17. Hukuk Dairesi 2016/2545 E. , 2018/11584 K.
"İçtihat Metni"MAHKEMESİ : Asliye Hukuk Mahkemesi
Taraflar arasındaki tazminat davasının yapılan yargılaması sonunda; kararda yazılı nedenlerden dolayı davanın kısmen kabulüne dair verilen hükmün süresi içinde davacı vekili ile davalılar ... ve ... vekili tarafından temyiz edilmesi üzerine dosya incelendi, gereği düşünüldü:
- K A R A R -
Davacı vekili; davacının kullanmakta olduğu ... plaka sayılı motosiklet ile 24/07/2006 günü seyir halinde iken davalı ..."a ait, ..."un kullandığı diğer davalı şirketin sigortalısı... plaka sayılı aracın karşı yönden yolu direkt olarak dikkatsizce geçmek üzere yolunu kapatması ile ona çarparak olayda ağır bir şekilde yaralandığını, olayın meydana gelmesinde davalı araç sürücüsünün tam kusurlu olduğunu, davacının geçirdiği kaza sebebi ile kalçasından ağır şekilde yaralandığını, bütün tedavilere rağmen vücut fonksiyonlarını %33 oranında kaybettiğini, kazadan dolayı uzun süre ayakta kalmayı icap ettiren işlerde çalışamayacağı gibi, sakatlığının ömür boyu devam edeceğini, davacının kaza tarihinde 600,00 TL maaşla çalışan genç bir insan olduğunu, kazadan sonra uzun süre hastanede ve evinde yatmak zorunda kaldığını, işinden çıkarıldığını, bütün bunların getirdiği psikolojik rahatsızlığının devam ettiğini, bu nedenle fazlaya ilişkin talep hakları saklı kalmak kaydı ile 5.000,00 TL maddi, 45.000,00 TL manevi tazminatın kaza tarihinden itibaren işleyecek yasal faizi ile birlikte davalılardan müştereken ve müteselsilen tahsiline karar verilmesini talep etmiştir.

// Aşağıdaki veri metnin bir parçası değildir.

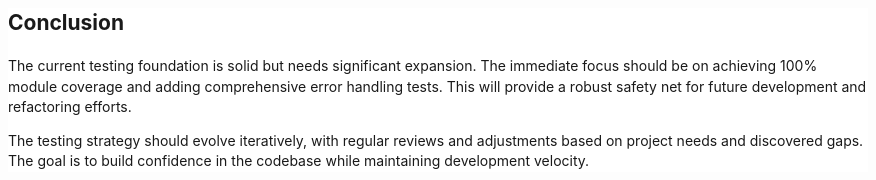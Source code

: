 ## Conclusion

The current testing foundation is solid but needs significant expansion. The immediate focus should be on achieving 100% module coverage and adding comprehensive error handling tests. This will provide a robust safety net for future development and refactoring efforts.

The testing strategy should evolve iteratively, with regular reviews and adjustments based on project needs and discovered gaps. The goal is to build confidence in the codebase while maintaining development velocity.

Davalı ... şirketi vekili; ... plaka sayılı aracın şirketleri nezdinde ... numaralı trafik poliçesi ile sigortalı olduğunu, poliçeden dolayı sakatlanma ve ölüm halinde kişi başına limitinin 57.500,00 TL olduğunu, sorumluluklarının sigortalı araç sürücüsünün kusuru oranında ve zarar nispetinde olduğunu, sigortalıları araç sürücüsünün kusurunun kanıtlanamaması halinde müvekkili şirketin de sorumluluğu bulunmayacağını, davacının herhangi bir sosyal sigorta kurumuna bağlı olup olmadığının ve bu kurum tarafından hak sahiplerine yapılan ödeme bulunup bulunmadığının araştırılması gerektiğini beyanla açılan davanın reddine karar verilmesini talep etmiştir.
Davalılar Adem ve ... vekili; müvekkili sürücü ..."un iddia edildiği gibi tam kusurlu olmadığını, davacının trafik kazası tespit tutanağına göre ehliyetinin bulunmadığının anlaşıldığını, ayrıca kaza esnasında kask takmadığını, maddi ve manevi tazminat taleplerinin yerleşik Yargıtay içtihatlarında da benimsendiği üzere zenginleşme aracı olamayacağını, davacının sigortalı işçi olması ve aracın sigortalı olması hususları gözönüne alınarak indirime gitmek suretiyle maddi ve manevi tazminata hükmedilmesi gerektiğini beyan etmiştir.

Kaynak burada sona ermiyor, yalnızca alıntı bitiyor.